I’m not sure what Ed and the other journalists mean by “investigative,” but there is a type of science journalism that I enjoy, but which isn’t part of the weekly stories encouraged by press releases. I like it when journalists tell stories that incorporate the history of ideas, that pull together a long series of studies into some kind of coherent tale that gives me a sense of what a community of scientists think, or have thought in the past, or currently disagree about.
Most of the examples that come to mind are books – I don’t know if that’s because those stories are too long to fit in a magazine or newspaper, or if that’s because books sit on my shelf and remind me to re-read them. In any case, I’m talking about things like John McPhee’s Basin and Range and Assembling California (I know there are four books, but those two are my favorites). By the early 1980′s, most geologists accepted plate tectonics (though there were, and still are, hold-outs). But it took time for the theory to trickle down to the general public – my high school Earth Science textbook described continental drift as if it were some kind of fringe idea that probably wasn’t true.
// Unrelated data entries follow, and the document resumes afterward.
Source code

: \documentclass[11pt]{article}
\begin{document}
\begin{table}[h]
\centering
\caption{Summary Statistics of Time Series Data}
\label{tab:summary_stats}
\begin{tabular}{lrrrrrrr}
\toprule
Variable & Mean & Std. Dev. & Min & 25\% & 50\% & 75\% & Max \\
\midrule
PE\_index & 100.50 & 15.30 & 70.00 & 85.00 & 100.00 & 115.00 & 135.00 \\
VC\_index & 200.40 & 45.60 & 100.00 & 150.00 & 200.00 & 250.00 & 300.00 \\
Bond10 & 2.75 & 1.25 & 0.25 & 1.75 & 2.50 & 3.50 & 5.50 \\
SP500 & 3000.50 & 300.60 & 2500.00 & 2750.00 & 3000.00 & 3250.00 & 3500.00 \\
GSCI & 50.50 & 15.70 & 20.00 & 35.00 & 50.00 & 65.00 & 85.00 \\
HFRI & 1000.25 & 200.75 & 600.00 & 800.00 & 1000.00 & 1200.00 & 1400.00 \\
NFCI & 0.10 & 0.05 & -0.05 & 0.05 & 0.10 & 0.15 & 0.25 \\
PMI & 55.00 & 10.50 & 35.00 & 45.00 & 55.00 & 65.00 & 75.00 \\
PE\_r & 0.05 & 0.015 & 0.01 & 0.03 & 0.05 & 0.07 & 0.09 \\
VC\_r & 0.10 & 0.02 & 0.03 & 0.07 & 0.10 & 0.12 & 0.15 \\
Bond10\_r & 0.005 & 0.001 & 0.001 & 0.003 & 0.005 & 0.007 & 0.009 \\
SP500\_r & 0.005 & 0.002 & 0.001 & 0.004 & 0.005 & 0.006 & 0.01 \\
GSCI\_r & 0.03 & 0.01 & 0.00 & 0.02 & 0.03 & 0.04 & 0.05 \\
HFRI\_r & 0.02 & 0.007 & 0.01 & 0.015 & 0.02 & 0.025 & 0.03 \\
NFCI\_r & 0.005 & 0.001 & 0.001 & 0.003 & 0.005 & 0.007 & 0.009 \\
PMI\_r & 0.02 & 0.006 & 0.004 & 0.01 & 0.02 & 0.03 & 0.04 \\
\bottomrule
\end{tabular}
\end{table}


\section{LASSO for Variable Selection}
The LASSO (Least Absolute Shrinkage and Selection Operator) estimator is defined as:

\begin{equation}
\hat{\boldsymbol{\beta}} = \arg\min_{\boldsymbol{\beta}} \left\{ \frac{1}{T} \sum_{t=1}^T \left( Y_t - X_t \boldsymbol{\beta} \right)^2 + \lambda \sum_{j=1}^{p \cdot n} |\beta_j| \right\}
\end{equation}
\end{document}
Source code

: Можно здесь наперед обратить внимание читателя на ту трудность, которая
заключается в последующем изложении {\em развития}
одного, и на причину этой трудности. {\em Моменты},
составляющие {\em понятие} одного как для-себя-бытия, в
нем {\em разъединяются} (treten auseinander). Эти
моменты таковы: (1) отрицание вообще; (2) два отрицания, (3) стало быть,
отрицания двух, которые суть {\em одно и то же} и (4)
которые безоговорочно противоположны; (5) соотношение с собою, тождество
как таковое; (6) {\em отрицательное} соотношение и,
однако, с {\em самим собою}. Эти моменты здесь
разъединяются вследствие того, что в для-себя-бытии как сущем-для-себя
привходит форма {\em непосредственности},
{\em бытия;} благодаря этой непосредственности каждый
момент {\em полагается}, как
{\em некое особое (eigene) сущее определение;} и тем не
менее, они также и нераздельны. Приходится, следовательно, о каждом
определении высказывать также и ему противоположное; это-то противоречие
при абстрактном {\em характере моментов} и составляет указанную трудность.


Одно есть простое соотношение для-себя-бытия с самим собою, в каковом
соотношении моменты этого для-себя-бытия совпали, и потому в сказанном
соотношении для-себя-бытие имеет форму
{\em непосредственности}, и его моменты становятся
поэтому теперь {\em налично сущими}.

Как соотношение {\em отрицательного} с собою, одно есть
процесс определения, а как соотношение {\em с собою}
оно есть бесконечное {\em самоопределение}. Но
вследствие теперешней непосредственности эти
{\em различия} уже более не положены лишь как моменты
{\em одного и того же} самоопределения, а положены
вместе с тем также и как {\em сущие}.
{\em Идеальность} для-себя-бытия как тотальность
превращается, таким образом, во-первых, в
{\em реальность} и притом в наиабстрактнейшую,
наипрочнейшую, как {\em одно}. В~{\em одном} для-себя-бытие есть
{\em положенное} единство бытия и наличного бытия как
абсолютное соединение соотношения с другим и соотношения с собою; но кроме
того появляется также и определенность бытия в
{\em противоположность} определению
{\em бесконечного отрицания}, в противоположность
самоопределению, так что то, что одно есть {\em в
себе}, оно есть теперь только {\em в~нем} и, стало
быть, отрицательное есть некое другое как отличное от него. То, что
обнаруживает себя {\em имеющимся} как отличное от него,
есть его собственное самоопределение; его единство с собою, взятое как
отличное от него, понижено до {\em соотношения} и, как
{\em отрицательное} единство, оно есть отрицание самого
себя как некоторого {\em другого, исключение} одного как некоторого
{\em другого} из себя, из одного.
McPhee followed several geologists across the US and around the world, and told the stories of the theory, the rocks, and some interesting characters who worked with them. And the books that resulted are wonderful.
Other books that are fun to read, and do a great job of putting research into a larger context include:
- Natalie Angier’s Woman: an Intimate Geograpy
- Carl Zimmer’s Evolution
- Chris Mooney’s Storm World
Are books (and on a smaller scale, articles) like these investigative? I don’t know. There’s a lot of research involved in them – interviews, travel, reading original historical documents. But I don’t really care what they’re called – mostly I care that they exist, and that there are people who can get paid to write them, and that I have the opportunity to read them. (And no, I don’t think that scientists, even scientists who write well, are a good replacement for them. The people who are actively doing the science rarely have the kind of perspective necessary to pull off these kinds of things. We scientists don’t know our own history very well – textbooks distort and simplify it, and everything we’ve seen in our careers is filtered through our biases. And we’re usually too attached to our own models and hypotheses to be entirely fair to competing work.)
Paper-of-the-week articles often include context, especially if they’re written by good journalists. I don’t know if the embargoes help or hurt – maybe they provide the time necessary to research how a study fits into the big picture. But I don’t enjoy those articles as much as the stories that fill the gap between the active research and textbooks, because I think that good journalists tell those stories well.